BGMは本を探すのには無用の長物です。

 中野京子さんの『印象派で「近代」を読む』にはエドガー・ドガの『カフェにて』がカラーで掲載されています。画面に向かって左側の女性はアブサンを飲み、向かって右側の男性はマザグラン・コーヒーを飲んでいます。確かランボーの『イリュミナシオン』にも、このコーヒーが出てきたような記憶があります。気に掛かるので調べてみることにしました。『イリュミナシオン』の冒頭の「大洪水のあと」にマザグラン・コーヒーが出てくるのですね。「ビーバーたちが巣を築いた。「マザグラン・コーヒー」が、小さなカフェで湯気を立てた。」とあります。さらに訳者の宇佐美斉先生が脚注に次のように書き記しています。「「マザグラン・コーヒー」 大きなグラスで水を加えて飲む冷たいコーヒー。一八四〇年のアルジェリア戦役におけるマザグランの戦いにちなんだ名前。」とあります。何となく納得したので、しばらく『イリュミナシオン』を拾い読みして過ごしました。

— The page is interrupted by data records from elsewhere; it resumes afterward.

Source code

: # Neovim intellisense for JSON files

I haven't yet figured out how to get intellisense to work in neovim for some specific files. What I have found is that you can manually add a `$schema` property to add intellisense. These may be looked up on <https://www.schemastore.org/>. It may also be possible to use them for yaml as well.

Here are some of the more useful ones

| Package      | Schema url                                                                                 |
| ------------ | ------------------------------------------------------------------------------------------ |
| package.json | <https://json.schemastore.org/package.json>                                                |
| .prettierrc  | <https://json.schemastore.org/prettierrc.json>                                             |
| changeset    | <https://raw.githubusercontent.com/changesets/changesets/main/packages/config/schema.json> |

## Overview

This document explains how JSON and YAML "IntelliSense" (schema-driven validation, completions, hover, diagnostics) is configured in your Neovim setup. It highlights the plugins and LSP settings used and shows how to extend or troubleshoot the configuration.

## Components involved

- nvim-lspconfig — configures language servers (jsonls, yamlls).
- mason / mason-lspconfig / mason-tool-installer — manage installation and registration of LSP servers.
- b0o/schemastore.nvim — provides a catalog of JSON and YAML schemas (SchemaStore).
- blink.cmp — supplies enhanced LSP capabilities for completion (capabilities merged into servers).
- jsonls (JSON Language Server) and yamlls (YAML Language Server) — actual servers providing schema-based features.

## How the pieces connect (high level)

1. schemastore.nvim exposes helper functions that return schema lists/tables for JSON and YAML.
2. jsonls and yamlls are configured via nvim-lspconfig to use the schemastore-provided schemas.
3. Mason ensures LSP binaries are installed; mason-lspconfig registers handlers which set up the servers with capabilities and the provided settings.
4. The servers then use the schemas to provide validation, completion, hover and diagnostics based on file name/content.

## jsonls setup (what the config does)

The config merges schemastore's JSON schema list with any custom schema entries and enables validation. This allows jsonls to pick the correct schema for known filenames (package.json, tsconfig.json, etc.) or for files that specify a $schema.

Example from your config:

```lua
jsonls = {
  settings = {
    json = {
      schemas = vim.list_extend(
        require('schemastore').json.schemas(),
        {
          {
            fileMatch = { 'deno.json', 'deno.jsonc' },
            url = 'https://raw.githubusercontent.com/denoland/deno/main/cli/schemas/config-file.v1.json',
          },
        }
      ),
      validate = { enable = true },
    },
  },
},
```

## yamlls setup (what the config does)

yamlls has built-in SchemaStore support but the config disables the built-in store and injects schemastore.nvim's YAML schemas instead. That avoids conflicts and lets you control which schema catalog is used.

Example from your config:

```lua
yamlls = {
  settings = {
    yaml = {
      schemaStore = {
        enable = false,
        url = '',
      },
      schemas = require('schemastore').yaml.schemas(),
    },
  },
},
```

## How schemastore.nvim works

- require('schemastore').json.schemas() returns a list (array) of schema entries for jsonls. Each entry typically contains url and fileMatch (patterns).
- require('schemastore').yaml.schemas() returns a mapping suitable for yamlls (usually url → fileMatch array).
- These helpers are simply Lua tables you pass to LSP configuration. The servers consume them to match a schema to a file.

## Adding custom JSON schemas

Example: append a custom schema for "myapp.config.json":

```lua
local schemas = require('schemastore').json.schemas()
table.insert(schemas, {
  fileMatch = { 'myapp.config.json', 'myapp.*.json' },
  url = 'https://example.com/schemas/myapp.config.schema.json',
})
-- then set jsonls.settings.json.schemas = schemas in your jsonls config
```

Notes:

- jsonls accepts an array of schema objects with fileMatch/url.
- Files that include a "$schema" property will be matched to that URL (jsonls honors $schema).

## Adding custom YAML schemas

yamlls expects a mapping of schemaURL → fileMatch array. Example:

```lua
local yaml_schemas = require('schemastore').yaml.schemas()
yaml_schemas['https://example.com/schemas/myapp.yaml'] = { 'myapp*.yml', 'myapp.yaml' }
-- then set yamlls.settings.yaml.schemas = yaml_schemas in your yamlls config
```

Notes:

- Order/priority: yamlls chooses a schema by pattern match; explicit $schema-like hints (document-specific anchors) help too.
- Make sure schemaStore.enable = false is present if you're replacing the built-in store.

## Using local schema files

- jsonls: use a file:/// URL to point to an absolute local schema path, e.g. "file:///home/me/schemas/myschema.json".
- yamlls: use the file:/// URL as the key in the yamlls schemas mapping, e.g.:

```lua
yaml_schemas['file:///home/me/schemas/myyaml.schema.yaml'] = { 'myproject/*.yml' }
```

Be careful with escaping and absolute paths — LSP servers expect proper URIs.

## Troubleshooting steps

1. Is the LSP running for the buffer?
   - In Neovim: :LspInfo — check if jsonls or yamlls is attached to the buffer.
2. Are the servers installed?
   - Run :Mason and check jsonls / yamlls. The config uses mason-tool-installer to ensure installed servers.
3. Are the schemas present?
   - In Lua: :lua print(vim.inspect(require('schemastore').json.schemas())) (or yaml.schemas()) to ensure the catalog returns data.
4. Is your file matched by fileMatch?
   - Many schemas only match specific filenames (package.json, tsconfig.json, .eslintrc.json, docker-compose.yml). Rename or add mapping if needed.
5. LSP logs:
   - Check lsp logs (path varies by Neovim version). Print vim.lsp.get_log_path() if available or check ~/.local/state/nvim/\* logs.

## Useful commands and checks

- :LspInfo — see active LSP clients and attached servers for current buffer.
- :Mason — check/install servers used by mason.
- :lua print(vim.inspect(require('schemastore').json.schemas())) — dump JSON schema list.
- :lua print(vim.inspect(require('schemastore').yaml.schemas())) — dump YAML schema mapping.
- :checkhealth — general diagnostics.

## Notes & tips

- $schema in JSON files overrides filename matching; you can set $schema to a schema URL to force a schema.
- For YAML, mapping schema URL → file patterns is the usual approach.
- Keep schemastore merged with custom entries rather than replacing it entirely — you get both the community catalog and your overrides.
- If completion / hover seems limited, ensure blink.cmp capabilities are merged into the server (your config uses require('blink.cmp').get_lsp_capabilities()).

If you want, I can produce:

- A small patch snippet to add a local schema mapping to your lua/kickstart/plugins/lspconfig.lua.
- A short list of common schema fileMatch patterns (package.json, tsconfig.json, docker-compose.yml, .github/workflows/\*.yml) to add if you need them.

 ジュンク堂書店が大宮の高島屋の7階に新規開店したと聞いたので、出掛けてみることにしました。1時過ぎの各駅停車で大宮に移動しました。エスカレーターで高島屋の7階に上がってみると、確かにジュンク堂がありました。東口のLOFTにあった頃はBGMは流れていなかったと記憶しているのですが、この新しい店ではポップス系のBGMが流れています。BGMは本を探すのには無用の長物です。少しばかりむかつきました。サドの作品を読み直してみたいと思っていたのですが、残念ながら文庫本では見当たりませんでした。唯一の収穫は中野京子著『「怖い絵」で人間を読む』(NHK出版生活人新書)です。これも西洋近代絵画を学ぶための良い一冊になってくれそうです。(写真は大宮駅構内の雑踏の様子です。いつ来ても「混雑しているなあ」と感じます。)